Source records

++++++

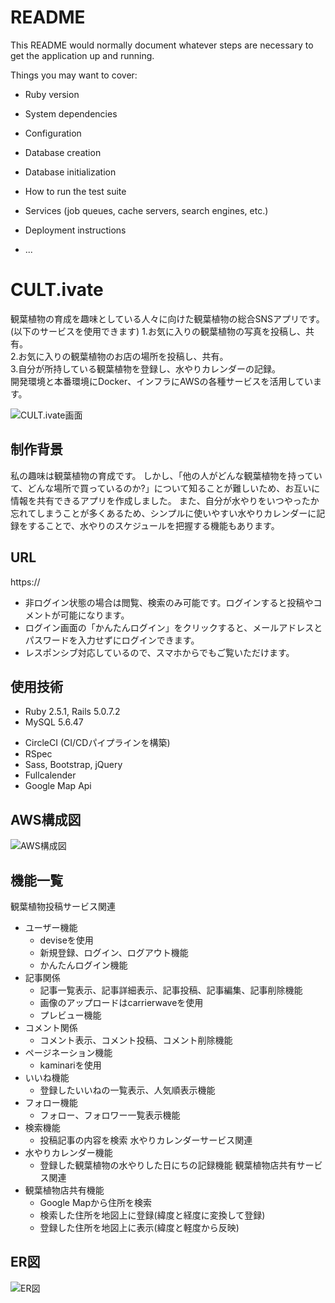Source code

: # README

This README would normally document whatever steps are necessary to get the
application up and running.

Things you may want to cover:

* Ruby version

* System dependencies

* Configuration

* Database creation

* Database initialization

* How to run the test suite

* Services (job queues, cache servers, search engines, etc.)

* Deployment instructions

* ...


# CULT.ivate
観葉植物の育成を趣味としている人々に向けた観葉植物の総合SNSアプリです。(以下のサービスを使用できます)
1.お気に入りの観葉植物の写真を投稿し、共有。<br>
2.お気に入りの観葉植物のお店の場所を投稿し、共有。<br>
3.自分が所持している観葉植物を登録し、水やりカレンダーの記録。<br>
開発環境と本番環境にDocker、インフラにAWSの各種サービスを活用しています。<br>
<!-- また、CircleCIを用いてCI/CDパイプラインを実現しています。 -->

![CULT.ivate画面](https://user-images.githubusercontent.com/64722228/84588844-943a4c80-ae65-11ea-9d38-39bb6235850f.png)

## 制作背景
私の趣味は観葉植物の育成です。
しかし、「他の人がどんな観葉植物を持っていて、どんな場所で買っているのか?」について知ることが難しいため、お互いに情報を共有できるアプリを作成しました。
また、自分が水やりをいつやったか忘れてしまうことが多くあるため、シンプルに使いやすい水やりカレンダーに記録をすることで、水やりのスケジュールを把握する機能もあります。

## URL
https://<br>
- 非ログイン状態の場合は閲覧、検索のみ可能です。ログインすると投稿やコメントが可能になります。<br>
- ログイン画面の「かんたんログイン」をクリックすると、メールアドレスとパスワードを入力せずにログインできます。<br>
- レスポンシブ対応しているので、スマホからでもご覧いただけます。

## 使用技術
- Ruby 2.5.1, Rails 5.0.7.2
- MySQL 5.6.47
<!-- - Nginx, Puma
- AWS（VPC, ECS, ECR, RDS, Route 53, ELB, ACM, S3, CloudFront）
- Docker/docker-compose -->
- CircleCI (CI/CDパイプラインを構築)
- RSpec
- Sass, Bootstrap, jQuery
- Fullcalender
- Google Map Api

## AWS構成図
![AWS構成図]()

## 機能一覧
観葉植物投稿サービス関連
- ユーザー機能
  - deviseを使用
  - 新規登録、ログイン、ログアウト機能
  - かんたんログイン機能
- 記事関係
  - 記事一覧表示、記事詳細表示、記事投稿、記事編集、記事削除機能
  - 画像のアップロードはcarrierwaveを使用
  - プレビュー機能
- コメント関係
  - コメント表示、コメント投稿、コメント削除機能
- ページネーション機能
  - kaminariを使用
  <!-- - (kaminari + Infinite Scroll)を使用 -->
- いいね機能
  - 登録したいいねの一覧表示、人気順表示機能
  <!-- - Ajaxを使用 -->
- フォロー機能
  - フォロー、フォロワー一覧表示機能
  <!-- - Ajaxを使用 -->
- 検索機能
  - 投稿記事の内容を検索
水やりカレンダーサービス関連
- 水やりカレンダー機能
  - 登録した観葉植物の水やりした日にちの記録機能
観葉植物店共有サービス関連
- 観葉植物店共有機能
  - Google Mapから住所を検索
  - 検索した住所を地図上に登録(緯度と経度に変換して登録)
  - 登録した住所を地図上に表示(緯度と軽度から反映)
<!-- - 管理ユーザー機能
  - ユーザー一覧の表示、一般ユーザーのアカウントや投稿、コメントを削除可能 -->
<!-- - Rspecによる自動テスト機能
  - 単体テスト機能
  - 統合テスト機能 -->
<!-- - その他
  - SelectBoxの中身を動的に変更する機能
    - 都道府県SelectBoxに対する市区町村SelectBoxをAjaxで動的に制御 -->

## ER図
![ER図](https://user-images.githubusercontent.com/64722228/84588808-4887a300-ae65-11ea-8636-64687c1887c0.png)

++++++

## [Work request]
Go through the entries and copy every line that has "https".

## [Response area]
![CULT.ivate画面](https://user-images.githubusercontent.com/64722228/84588844-943a4c80-ae65-11ea-9d38-39bb6235850f.png)
https://<br>
![ER図](https://user-images.githubusercontent.com/64722228/84588808-4887a300-ae65-11ea-8636-64687c1887c0.png)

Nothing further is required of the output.